What this task involves: Without copying any picture, return all lines below exactly.
(Beginning of Available data)
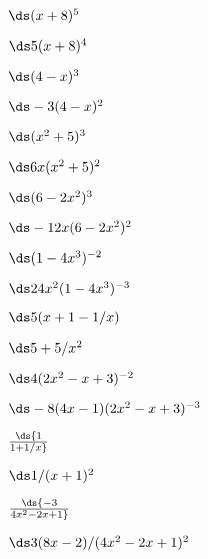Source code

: \begin{exercises}
\begin{exercise} $\ds (x+8)^5$
\begin{answer} $\ds 5(x+8)^4$
\end{answer}\end{exercise}

\begin{exercise} $\ds (4-x)^3$
\begin{answer} $\ds -3(4-x)^2$
\end{answer}\end{exercise}

\begin{exercise} $\ds (x^2+5)^3$
\begin{answer} $\ds 6x(x^2+5)^2$
\end{answer}\end{exercise}

\begin{exercise} $\ds (6-2x^2)^3$
\begin{answer} $\ds -12x(6-2x^2)^2$
\end{answer}\end{exercise}

\begin{exercise} $\ds (1-4x^3)^{-2}$
\begin{answer} $\ds 24x^2(1-4x^3)^{-3}$
\end{answer}\end{exercise}

\begin{exercise} $\ds 5(x+1-1/x)$
\begin{answer} $\ds 5+5/x^2$
\end{answer}\end{exercise}

\begin{exercise} $\ds 4(2x^2-x+3)^{-2}$
\begin{answer} $\ds -8(4x-1)(2x^2-x+3)^{-3}$
\end{answer}\end{exercise}

\begin{exercise} $\ds {1\over 1+1/x}$
\begin{answer} $\ds 1/(x+1)^2$
\end{answer}\end{exercise}

\begin{exercise} $\ds {-3\over 4x^2-2x+1}$
\begin{answer} $\ds 3(8x-2)/(4x^2-2x+1)^2$
\end{answer}\end{exercise}


\end{exercises}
(End of Available data)
Answer section:
Source code

: \begin{exercises}
\begin{exercise} $\ds (x+8)^5$
\begin{answer} $\ds 5(x+8)^4$
\end{answer}\end{exercise}

\begin{exercise} $\ds (4-x)^3$
\begin{answer} $\ds -3(4-x)^2$
\end{answer}\end{exercise}

\begin{exercise} $\ds (x^2+5)^3$
\begin{answer} $\ds 6x(x^2+5)^2$
\end{answer}\end{exercise}

\begin{exercise} $\ds (6-2x^2)^3$
\begin{answer} $\ds -12x(6-2x^2)^2$
\end{answer}\end{exercise}

\begin{exercise} $\ds (1-4x^3)^{-2}$
\begin{answer} $\ds 24x^2(1-4x^3)^{-3}$
\end{answer}\end{exercise}

\begin{exercise} $\ds 5(x+1-1/x)$
\begin{answer} $\ds 5+5/x^2$
\end{answer}\end{exercise}

\begin{exercise} $\ds 4(2x^2-x+3)^{-2}$
\begin{answer} $\ds -8(4x-1)(2x^2-x+3)^{-3}$
\end{answer}\end{exercise}

\begin{exercise} $\ds {1\over 1+1/x}$
\begin{answer} $\ds 1/(x+1)^2$
\end{answer}\end{exercise}

\begin{exercise} $\ds {-3\over 4x^2-2x+1}$
\begin{answer} $\ds 3(8x-2)/(4x^2-2x+1)^2$
\end{answer}\end{exercise}


\end{exercises}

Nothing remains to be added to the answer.